- Activity -
Across the material below, count the lines that include the word "will" and give only that count.

- The data -

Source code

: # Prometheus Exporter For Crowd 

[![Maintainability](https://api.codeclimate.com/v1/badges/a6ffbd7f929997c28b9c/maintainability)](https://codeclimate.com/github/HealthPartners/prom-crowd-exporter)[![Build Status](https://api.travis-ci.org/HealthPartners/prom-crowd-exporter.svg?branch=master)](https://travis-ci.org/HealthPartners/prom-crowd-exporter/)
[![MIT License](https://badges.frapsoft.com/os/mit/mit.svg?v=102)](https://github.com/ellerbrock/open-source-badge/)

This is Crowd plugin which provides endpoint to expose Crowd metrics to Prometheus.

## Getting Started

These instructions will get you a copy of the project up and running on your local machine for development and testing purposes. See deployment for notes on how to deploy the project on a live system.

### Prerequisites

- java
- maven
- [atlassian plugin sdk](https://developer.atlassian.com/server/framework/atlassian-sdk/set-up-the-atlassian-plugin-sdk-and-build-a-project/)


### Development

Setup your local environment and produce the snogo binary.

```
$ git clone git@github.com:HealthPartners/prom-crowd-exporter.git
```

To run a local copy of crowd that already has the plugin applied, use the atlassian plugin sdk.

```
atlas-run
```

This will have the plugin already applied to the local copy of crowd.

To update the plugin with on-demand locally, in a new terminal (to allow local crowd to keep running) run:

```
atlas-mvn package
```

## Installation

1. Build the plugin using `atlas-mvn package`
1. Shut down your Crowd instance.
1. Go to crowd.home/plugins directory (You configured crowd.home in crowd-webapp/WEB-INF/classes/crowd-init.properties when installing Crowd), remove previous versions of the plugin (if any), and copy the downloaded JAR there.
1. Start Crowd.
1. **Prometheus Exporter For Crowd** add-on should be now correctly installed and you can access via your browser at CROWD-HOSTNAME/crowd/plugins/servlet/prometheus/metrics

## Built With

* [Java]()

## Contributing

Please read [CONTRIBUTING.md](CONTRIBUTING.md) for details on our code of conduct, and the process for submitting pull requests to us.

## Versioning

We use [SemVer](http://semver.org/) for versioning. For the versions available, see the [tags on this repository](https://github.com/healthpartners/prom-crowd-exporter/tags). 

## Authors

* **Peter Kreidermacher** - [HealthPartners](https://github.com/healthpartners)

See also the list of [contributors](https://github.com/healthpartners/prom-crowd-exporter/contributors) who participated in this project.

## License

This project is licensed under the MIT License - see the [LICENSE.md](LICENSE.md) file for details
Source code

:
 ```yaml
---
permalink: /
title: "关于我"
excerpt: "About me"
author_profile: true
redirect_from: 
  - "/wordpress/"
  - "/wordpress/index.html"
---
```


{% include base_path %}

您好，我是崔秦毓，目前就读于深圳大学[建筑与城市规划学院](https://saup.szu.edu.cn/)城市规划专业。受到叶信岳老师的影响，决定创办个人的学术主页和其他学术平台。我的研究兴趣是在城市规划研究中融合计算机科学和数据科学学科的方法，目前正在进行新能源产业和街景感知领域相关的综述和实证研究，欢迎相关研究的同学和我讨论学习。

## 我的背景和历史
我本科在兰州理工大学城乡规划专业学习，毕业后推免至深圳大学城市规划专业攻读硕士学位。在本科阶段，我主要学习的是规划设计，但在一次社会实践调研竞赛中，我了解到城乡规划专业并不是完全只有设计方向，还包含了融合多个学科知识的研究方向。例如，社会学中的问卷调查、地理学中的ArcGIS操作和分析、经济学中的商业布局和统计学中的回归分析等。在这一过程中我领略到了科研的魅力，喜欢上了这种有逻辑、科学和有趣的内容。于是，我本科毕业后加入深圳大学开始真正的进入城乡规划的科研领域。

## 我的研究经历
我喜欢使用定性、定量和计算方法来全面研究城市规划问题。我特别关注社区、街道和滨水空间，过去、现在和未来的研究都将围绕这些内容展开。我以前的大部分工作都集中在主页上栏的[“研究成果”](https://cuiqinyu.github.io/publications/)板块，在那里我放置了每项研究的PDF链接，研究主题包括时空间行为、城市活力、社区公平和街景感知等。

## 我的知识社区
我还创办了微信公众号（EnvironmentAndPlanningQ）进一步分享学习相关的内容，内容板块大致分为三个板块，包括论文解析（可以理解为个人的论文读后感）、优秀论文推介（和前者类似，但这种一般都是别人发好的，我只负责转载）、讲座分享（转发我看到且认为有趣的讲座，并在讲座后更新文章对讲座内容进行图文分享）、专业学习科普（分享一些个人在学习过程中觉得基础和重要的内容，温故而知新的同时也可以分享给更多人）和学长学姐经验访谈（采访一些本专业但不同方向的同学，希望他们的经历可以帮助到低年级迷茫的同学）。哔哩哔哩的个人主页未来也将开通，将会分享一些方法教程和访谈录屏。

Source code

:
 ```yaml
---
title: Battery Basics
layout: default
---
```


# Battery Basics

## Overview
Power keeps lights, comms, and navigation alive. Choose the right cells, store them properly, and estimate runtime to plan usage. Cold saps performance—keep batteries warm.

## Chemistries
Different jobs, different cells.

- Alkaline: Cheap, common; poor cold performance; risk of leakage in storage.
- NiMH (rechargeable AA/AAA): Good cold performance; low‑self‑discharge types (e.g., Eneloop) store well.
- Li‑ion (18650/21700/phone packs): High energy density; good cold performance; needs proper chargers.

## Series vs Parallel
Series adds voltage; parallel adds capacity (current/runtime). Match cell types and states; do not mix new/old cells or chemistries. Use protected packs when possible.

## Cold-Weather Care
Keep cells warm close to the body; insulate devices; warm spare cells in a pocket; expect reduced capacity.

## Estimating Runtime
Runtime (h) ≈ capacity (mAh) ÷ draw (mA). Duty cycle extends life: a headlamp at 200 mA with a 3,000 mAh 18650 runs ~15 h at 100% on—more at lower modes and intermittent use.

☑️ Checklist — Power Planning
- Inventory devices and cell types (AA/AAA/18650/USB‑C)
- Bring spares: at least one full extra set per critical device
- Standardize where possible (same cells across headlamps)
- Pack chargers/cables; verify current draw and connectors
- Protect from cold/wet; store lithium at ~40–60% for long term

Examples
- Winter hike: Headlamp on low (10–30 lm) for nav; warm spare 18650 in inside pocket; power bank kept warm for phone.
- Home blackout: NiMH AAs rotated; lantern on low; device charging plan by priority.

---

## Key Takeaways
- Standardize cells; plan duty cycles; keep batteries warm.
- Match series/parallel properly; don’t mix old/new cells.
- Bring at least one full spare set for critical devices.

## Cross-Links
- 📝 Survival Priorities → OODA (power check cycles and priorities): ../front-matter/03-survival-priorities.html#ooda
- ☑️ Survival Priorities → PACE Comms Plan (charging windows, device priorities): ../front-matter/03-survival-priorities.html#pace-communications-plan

- Result of this exercise -
2